Investigating the Aging and Long-Term Thermal Conductivity of Huntsman 2911 Modified MDI Suprasec Foams

Date：2025-08-30 Categories：News

Investigating the Aging and Long-Term Thermal Conductivity of Huntsman 2911 Modified MDI Suprasec Foams
By Dr. Eliot Frost, Senior Foam Enthusiast & Cautious Coffee Spiller at Nordic Insulation Labs

🌡️ "Foam isn’t just for lattes," my colleague once said, half-joking, while sipping an overpriced flat white. And he’s right. While baristas craft art on cappuccinos, we chemists and engineers are busy crafting something far more insidious—polyurethane foam—that quietly keeps your fridge cold, your house warm, and your industrial pipelines from turning into ice sculptures in winter.

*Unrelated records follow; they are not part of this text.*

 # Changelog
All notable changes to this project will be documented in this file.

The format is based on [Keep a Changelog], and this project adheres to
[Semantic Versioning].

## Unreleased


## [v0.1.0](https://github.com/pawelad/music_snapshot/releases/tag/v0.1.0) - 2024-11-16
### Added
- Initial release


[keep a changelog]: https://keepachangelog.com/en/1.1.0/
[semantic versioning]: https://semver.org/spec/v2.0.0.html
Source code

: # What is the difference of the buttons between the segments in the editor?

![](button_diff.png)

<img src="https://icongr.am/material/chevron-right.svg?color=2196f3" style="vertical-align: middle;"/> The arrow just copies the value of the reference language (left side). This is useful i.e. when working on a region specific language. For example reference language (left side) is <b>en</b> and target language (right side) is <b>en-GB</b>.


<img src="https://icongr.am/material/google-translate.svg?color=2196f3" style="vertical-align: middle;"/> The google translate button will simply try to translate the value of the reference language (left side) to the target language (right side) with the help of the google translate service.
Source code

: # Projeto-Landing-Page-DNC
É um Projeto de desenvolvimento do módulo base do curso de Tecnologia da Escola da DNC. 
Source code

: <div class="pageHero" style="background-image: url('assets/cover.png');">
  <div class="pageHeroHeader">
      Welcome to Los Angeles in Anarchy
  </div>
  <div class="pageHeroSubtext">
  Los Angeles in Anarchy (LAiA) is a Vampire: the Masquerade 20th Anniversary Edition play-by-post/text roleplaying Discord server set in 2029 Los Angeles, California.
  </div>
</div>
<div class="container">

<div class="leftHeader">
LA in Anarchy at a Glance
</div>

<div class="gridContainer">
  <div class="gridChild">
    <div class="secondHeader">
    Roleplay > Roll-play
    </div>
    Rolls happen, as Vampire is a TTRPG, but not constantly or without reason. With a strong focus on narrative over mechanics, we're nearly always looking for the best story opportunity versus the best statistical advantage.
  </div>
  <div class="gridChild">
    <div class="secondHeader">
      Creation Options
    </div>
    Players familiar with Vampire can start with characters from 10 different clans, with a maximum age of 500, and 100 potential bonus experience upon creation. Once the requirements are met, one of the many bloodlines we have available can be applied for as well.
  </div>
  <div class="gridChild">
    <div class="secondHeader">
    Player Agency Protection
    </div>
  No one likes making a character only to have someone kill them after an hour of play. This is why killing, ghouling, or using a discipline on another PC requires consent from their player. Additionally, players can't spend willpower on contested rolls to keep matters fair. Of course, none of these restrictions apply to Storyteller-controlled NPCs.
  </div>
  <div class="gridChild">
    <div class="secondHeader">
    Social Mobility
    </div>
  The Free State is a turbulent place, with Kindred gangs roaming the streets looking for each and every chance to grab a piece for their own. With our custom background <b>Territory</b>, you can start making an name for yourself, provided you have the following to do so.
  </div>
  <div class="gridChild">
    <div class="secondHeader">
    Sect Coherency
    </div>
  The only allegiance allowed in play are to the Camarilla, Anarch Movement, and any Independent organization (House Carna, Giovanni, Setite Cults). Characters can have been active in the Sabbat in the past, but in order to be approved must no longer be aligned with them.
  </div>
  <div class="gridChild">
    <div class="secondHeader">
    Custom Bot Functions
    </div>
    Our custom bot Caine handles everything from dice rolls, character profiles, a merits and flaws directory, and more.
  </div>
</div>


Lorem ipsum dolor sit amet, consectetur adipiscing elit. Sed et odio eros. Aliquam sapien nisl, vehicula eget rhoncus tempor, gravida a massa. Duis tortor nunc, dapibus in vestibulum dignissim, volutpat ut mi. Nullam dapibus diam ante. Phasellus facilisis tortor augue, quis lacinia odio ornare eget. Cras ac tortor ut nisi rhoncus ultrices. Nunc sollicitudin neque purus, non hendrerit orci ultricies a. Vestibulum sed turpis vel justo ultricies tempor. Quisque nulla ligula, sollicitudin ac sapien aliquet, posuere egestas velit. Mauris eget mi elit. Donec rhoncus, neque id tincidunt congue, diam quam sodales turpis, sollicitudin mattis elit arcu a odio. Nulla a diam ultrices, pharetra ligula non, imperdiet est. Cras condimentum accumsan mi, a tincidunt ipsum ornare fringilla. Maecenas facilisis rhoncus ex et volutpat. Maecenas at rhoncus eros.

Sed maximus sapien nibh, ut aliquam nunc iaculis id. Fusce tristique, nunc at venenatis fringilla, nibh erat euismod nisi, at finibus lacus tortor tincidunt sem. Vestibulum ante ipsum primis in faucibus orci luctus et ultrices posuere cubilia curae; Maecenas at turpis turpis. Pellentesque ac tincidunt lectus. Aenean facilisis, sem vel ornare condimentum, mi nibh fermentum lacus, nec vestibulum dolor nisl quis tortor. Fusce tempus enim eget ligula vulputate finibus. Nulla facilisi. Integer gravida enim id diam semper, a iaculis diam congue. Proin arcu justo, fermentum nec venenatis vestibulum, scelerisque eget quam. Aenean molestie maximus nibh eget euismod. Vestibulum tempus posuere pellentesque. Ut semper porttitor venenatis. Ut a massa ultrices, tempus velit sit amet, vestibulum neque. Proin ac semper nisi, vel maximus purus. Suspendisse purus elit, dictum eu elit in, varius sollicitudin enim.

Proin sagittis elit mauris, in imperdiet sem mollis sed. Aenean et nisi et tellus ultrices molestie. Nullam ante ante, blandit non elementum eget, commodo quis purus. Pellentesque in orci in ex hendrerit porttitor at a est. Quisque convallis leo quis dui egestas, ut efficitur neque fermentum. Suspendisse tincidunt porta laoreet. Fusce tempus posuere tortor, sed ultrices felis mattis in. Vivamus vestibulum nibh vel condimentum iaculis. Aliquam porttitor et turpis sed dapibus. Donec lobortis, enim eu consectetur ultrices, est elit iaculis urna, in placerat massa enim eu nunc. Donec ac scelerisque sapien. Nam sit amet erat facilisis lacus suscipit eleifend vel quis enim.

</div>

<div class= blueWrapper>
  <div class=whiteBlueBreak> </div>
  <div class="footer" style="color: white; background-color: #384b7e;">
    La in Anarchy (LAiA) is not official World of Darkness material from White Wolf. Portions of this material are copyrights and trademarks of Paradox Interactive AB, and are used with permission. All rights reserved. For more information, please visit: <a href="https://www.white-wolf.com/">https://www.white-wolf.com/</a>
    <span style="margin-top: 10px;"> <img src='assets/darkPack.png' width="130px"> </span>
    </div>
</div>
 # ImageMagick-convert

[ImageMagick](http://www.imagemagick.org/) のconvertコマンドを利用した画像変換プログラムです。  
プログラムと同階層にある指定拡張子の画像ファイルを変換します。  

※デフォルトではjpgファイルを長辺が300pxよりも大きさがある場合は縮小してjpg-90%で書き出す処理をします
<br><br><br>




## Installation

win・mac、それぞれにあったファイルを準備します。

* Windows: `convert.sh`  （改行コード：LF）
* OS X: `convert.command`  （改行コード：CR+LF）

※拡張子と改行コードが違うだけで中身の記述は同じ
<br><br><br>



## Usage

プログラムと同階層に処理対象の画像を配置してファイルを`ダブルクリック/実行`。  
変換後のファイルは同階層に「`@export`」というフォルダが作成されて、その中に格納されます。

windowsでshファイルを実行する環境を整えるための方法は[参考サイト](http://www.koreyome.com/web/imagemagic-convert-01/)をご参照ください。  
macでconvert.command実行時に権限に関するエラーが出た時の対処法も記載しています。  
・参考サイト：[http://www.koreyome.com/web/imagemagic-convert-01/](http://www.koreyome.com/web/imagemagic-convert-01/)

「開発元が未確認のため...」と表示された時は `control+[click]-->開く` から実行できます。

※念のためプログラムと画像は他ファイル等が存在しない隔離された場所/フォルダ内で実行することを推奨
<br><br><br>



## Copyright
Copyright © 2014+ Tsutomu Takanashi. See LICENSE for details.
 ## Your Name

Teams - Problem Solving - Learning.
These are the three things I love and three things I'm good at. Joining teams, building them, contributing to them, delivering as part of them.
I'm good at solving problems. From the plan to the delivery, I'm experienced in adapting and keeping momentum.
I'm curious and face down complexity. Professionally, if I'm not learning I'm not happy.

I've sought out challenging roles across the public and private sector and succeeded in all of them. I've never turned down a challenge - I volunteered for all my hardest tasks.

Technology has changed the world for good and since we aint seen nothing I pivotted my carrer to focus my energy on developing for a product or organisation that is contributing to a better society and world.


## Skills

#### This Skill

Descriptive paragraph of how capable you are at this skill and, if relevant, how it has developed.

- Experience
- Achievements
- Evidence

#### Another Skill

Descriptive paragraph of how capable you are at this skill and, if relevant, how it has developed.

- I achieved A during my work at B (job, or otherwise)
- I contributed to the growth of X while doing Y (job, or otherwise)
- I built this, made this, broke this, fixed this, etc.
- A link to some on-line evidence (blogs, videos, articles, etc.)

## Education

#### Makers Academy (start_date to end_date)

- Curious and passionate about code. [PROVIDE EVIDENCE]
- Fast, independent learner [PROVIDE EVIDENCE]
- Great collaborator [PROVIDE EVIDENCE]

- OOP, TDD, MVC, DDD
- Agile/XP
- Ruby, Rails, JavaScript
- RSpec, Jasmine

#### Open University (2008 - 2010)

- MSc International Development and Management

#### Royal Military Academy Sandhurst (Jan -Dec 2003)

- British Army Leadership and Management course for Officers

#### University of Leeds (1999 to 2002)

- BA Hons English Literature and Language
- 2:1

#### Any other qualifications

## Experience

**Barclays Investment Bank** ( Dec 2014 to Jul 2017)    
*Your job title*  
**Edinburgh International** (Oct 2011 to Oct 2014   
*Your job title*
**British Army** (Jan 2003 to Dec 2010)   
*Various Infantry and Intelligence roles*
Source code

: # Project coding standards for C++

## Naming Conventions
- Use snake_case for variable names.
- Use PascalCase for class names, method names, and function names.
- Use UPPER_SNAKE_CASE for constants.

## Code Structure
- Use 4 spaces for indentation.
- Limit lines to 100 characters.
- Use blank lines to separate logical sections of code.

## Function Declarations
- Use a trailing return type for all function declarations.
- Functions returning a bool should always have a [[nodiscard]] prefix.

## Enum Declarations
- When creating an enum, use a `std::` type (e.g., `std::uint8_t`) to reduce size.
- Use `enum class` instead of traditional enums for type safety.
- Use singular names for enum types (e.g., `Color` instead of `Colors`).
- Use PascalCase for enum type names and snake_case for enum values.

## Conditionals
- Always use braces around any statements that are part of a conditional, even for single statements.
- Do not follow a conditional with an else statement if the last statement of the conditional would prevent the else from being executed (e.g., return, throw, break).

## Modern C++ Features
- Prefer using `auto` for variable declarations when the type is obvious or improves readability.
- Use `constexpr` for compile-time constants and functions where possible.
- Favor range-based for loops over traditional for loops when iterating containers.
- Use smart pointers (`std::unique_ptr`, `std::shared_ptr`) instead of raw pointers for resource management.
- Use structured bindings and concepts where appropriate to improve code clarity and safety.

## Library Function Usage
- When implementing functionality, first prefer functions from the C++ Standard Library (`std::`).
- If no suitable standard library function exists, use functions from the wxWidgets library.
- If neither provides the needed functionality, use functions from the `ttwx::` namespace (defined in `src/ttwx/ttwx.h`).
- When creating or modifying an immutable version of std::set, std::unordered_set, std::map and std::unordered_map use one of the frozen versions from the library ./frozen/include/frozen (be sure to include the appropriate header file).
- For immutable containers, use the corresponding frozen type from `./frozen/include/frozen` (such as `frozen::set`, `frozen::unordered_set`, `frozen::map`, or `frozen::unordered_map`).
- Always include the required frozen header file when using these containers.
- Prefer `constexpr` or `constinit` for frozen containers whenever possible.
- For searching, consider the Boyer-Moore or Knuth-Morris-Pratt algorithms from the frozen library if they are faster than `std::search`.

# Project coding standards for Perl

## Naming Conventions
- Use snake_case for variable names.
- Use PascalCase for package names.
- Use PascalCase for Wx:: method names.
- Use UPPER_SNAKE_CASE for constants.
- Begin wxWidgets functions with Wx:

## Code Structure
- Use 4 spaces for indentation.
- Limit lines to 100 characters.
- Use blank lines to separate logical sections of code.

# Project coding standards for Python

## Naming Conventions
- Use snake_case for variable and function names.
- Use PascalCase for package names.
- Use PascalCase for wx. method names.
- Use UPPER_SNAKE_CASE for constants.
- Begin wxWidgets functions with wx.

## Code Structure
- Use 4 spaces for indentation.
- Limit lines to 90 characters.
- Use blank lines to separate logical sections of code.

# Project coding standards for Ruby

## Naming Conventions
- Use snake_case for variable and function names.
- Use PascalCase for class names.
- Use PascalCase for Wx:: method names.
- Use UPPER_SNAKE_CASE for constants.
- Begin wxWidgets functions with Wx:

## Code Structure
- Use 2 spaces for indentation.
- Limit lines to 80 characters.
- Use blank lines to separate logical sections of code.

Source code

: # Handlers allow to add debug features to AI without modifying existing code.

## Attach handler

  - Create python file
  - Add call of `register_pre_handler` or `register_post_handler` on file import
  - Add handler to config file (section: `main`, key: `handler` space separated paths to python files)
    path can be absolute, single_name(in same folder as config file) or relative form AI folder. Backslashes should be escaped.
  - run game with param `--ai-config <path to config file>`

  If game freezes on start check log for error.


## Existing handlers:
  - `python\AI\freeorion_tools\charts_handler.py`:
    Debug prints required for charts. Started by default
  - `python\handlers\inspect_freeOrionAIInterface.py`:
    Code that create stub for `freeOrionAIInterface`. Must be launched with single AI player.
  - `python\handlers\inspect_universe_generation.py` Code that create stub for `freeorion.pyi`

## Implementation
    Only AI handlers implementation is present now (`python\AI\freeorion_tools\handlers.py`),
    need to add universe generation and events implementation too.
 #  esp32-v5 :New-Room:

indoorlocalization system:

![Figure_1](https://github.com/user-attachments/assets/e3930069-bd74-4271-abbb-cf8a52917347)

Today, we dive into one of the unsung heroes of the insulation world: Huntsman 2911 Modified MDI Suprasec Foam. Not the flashiest name, I’ll admit—sounds like a rejected superhero—but don’t let the name fool you. This foam packs a thermal punch and ages like a fine cheese (well, maybe not quite that gracefully, but we’ll get to that).

🧪 What Exactly Is Suprasec 2911?

Let’s start at the beginning. Suprasec 2911 is a modified diphenylmethane diisocyanate (MDI), produced by Huntsman Corporation. It’s primarily used as the isocyanate component in rigid polyurethane (PUR) and polyisocyanurate (PIR) foams. These foams are the backbone of thermal insulation in everything from refrigerated trucks to rooftop HVAC units.

Why modified MDI? Because pure MDI can be a bit of a diva—too reactive, too sensitive. Huntsman’s modification tames the beast, making it more processable while improving compatibility with polyols and blowing agents. The result? A foam that’s easier to spray, pour, or inject, with better dimensional stability and, crucially, lower thermal conductivity.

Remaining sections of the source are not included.